UPDATE: Today she’s posted RDA Takes FRBR Seriously: Revised Chapter 7.


Cowan, Extreme Markup; Ayers; FRPR

Posted by: William Denton, 20 August 2007 7:03 am
Categories: Blog Mentions, Semantic Web

First, John Cowan’s Extreme Markup 2007: Thursday, a blog post from 13 August about the Extreme Markup Languages 2007 conference in Montreal.

On Wednesday I talked about the nocturne on naming, but it was actually held on Thursday. Much of it was spent discussing the FRBR model of works, expressions, manifestations, and items. For computer-document purposes, a work is the abstract work, e.g. Hamlet; an expression is a particular kind realization, like a particular edition of the text or recording of a performance; a manifestation is the expression in a particular format such as .txt, .html, .doc, or .avi; and an item is a particular copy residing on a particular server, disk, or tape. Ideally, there should be separate URIs for each of these things.

From there to FRBR, A.L.I.C.E., Organs and Other Extremities, a blog post by Danny Ayers on 15 August. He’d read Cowan’s post, quotes the bit above, and says:

Another paper he mentions talks about describing a pipe organ using topic maps. I need to read this properly sometime soon, there’s an obvious overlap with what I want to do for describing the Tinocaster in RDF (grr, I forgot, that server’s not got its data back yet – link to be fixed soon). As it happens, looking at that took me (with the aid of various Talisians) down the path of using FRBR – how to do a music store, and more generally looking at describing (manufactured) products, prompting the coinage FRPR.

You read that right: FRPR is Functional Requirements for Product Records. Check out the example. Interesting.

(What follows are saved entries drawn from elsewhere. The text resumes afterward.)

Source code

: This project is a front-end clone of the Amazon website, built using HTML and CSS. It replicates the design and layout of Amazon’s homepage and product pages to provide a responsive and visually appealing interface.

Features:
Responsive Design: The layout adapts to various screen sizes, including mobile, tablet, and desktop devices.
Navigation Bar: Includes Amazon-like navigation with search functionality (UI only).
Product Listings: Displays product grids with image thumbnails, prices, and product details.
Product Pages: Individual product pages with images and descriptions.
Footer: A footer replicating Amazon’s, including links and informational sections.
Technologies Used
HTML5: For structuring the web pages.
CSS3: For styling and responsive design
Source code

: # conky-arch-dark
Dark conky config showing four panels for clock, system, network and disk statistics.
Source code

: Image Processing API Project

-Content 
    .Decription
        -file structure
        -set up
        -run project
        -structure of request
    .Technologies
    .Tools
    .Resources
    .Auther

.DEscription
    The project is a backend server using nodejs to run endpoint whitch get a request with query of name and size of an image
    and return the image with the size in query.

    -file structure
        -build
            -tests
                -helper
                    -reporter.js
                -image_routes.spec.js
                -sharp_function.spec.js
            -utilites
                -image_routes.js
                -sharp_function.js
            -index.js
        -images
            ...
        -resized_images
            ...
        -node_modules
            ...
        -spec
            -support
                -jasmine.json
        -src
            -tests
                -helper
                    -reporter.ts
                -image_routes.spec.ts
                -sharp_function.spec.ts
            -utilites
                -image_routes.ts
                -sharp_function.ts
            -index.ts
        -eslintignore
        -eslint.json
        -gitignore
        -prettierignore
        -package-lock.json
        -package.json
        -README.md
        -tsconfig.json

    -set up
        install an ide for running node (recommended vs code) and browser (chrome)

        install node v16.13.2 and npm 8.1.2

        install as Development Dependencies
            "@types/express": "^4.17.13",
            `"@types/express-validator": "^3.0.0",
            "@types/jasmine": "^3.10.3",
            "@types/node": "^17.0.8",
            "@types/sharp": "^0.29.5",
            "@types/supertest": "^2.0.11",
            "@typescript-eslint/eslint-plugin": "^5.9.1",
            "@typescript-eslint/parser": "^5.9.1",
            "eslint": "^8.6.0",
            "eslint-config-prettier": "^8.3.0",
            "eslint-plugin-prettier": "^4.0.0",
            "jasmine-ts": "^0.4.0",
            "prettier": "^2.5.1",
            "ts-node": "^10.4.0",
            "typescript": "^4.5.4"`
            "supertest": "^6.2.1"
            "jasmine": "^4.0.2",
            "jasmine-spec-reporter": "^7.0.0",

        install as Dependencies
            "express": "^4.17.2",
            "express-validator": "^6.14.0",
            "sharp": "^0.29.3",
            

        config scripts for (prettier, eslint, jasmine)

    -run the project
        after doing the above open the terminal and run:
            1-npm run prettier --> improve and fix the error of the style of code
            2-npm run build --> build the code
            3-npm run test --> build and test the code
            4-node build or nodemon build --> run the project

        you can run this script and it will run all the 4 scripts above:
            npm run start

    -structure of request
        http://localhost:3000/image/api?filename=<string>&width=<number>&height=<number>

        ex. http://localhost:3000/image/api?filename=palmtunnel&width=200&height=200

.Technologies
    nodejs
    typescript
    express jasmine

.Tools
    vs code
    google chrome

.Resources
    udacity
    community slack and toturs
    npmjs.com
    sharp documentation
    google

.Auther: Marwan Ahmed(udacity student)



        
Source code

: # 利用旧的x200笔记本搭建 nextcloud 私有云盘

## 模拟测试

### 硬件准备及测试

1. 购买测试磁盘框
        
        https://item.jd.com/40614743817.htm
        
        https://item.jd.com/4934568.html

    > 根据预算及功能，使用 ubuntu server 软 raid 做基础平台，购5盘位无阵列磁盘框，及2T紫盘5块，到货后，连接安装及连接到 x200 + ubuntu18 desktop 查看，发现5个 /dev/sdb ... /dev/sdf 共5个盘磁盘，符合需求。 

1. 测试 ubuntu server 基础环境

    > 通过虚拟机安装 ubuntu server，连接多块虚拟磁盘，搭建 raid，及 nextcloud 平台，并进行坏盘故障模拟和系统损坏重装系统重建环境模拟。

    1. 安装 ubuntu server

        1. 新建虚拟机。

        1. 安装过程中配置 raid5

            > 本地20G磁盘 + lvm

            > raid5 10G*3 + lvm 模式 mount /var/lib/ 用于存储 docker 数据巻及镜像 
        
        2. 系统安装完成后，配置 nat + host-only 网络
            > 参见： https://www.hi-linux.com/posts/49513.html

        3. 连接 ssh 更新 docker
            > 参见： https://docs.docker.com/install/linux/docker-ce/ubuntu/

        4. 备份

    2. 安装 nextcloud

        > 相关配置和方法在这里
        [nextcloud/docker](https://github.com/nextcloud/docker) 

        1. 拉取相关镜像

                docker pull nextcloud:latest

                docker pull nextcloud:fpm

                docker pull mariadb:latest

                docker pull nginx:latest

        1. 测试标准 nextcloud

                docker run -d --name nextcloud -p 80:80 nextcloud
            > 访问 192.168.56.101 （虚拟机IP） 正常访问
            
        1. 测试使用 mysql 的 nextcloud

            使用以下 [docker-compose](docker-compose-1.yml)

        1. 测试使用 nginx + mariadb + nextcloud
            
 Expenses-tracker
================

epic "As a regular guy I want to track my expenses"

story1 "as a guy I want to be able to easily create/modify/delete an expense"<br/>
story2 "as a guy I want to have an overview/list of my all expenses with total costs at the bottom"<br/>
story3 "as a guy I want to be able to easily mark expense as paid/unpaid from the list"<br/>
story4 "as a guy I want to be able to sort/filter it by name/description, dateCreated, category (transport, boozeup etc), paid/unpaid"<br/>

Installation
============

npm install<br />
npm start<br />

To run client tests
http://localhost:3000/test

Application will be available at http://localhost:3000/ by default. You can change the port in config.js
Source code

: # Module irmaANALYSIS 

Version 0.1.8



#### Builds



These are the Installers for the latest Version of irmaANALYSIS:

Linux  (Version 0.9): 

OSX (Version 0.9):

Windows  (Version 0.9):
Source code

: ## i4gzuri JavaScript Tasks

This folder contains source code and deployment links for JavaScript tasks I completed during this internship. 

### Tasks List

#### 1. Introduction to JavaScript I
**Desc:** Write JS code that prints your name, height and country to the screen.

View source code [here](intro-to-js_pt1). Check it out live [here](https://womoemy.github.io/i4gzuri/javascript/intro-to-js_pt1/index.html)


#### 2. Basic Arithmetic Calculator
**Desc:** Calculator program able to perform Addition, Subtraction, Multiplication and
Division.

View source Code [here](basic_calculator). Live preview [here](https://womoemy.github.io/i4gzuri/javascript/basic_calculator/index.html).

Maxwell, FRBR: A Guide for the Perplexed

Posted by: William Denton, 13 August 2007 7:37 am
Categories: Books

Here’s a book to look out for when it’s released next month: FRBR: A Guide for the Perplexed, by Robert L. Maxwell, “senior librarian and section head for the Special Collections and Metadata Cataloging Section at the Harold B. Lee Library at Brigham Young University.” I don’t know anything about the book but I’ll certainly read it as soon as I can. If you review it anywhere, let me know and I’ll post a link. A whole book about FRBR is exciting news!

Cataloging expert Maxwell offers clear concise explanations for every librarian interested in the next phase of access to their library’s digital information. He answers such questions as

  • What is FRBR and how does it work?
  • How will FRBR affect libraries?
  • Do all librarians need to be concerned, or just those doing cataloging?
  • How do authority records fit into the picture?

With an understanding of the FRBR model, public and academic librarians, technical and public services librarians, and administrators can get a jump on this vital new cataloging technology to make catalogs more user-friendly.

With this and Arlene Taylor’s Understanding FRBR, that’s two books on FRBR coming out this fall. It’s ten years since the Final Report came out, but more and more is happening.